_What to work on:_ Scan the records for "choices". Report each line that includes it.

(Data to use)

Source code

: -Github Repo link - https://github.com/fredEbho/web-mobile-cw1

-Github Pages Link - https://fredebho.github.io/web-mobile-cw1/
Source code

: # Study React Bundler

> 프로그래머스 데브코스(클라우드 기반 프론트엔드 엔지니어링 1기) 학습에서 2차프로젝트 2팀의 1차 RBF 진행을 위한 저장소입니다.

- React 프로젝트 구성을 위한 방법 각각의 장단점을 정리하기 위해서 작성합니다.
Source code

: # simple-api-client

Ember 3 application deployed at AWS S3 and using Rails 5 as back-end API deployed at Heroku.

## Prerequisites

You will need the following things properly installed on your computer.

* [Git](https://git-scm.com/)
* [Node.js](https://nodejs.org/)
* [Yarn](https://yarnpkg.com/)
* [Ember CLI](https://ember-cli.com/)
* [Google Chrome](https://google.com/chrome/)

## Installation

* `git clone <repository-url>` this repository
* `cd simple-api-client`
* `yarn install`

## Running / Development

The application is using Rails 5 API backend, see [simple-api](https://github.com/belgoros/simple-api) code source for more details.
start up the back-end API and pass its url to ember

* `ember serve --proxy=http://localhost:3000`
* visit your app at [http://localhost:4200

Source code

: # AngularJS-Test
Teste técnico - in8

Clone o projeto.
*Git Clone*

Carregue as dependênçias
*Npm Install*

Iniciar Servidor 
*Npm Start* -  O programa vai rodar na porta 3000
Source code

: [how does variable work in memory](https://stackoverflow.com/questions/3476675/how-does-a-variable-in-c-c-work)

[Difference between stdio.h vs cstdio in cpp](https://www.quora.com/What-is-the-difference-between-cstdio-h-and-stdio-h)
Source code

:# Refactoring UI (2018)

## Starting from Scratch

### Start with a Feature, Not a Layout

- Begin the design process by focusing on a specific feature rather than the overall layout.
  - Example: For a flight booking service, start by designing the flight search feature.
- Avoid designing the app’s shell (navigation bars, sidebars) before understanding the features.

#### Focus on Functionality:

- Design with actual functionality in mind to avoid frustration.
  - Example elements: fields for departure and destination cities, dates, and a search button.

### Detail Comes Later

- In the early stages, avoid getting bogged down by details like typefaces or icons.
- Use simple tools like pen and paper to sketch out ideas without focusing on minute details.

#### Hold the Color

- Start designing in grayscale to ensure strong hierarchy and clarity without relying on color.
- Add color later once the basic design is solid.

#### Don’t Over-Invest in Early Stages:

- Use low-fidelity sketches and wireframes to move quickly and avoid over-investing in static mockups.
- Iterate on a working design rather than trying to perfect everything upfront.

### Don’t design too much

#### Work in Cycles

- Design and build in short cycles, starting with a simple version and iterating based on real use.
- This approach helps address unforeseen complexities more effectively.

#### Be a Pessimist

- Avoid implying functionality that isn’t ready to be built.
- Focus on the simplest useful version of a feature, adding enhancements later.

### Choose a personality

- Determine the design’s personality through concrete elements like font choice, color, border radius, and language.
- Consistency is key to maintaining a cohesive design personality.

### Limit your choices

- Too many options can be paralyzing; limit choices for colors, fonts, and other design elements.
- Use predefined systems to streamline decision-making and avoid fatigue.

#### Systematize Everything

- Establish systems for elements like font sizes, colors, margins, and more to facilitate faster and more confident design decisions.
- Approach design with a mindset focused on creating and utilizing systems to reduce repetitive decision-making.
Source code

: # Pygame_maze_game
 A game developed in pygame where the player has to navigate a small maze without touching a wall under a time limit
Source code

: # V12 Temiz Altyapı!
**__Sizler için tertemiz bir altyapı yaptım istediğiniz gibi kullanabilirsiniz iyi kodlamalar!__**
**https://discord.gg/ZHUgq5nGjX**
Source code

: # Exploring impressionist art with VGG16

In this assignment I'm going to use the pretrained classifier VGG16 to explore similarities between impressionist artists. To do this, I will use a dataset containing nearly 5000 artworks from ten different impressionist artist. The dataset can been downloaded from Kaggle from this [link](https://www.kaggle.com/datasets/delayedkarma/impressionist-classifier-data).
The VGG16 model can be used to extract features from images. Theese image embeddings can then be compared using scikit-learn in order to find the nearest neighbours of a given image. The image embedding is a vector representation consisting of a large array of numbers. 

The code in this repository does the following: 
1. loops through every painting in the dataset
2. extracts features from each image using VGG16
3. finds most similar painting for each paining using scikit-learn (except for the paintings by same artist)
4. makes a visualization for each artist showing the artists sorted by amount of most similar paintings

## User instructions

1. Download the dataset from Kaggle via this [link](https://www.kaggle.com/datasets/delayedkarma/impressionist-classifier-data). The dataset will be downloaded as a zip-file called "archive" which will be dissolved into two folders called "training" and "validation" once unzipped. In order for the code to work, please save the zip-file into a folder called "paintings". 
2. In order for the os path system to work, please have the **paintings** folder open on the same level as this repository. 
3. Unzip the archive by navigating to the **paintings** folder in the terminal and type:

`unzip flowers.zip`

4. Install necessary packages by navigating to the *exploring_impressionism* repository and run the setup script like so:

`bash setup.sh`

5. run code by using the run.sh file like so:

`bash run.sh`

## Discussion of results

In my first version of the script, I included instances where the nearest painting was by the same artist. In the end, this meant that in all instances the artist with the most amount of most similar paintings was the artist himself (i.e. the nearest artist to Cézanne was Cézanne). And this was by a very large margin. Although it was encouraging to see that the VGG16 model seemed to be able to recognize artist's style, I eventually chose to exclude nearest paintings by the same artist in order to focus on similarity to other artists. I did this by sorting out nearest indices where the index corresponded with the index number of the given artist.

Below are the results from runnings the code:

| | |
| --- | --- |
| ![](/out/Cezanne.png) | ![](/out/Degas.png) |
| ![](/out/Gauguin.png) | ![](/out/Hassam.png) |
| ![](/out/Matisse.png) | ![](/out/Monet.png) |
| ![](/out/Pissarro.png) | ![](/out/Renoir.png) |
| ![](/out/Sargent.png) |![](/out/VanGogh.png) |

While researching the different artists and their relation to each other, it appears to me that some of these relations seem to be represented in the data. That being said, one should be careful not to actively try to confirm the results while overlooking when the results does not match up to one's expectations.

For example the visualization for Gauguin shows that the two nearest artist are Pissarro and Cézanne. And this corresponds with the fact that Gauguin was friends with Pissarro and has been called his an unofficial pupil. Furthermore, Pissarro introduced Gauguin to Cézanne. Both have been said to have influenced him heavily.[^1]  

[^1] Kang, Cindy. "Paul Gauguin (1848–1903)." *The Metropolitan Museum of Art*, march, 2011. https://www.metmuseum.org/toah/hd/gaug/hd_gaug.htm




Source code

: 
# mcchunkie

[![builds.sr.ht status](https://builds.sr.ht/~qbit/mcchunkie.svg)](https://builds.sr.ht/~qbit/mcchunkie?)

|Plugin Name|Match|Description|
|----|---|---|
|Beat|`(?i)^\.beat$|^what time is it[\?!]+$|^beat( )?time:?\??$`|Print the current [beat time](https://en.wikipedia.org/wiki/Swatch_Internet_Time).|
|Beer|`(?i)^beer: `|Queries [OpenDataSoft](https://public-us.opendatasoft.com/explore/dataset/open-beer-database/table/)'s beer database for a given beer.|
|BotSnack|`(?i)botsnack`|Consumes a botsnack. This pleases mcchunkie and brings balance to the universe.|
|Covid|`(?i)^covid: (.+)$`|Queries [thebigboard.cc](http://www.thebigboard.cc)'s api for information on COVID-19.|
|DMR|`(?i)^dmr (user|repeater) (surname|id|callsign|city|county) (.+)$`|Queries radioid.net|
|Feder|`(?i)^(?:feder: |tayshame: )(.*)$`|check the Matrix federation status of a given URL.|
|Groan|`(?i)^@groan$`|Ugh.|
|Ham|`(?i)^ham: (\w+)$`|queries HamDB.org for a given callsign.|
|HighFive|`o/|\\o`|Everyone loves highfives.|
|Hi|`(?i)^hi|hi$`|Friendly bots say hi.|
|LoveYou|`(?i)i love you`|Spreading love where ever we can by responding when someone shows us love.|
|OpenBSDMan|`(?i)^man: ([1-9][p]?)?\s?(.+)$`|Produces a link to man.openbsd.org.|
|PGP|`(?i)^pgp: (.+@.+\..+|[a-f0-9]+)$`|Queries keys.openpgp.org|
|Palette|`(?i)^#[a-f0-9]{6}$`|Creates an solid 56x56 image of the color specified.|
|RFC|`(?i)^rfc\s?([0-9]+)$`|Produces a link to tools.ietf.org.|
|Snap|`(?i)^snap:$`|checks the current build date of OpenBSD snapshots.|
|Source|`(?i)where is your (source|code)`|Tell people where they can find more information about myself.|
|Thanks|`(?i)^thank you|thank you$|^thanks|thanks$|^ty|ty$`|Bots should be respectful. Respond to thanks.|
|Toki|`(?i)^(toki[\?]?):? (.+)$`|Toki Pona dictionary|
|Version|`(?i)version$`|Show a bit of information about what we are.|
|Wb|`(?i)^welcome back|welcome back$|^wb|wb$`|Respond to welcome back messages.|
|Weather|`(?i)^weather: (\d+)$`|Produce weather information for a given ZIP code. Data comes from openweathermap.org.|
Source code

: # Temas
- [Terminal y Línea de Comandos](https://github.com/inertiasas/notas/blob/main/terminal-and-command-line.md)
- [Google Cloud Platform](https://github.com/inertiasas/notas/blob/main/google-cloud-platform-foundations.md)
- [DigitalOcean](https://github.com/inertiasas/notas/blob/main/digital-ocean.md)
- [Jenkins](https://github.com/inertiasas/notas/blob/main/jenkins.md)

(End Data to use)

_Reply to the task:_
### Limit your choices
- Too many options can be paralyzing; limit choices for colors, fonts, and other design elements.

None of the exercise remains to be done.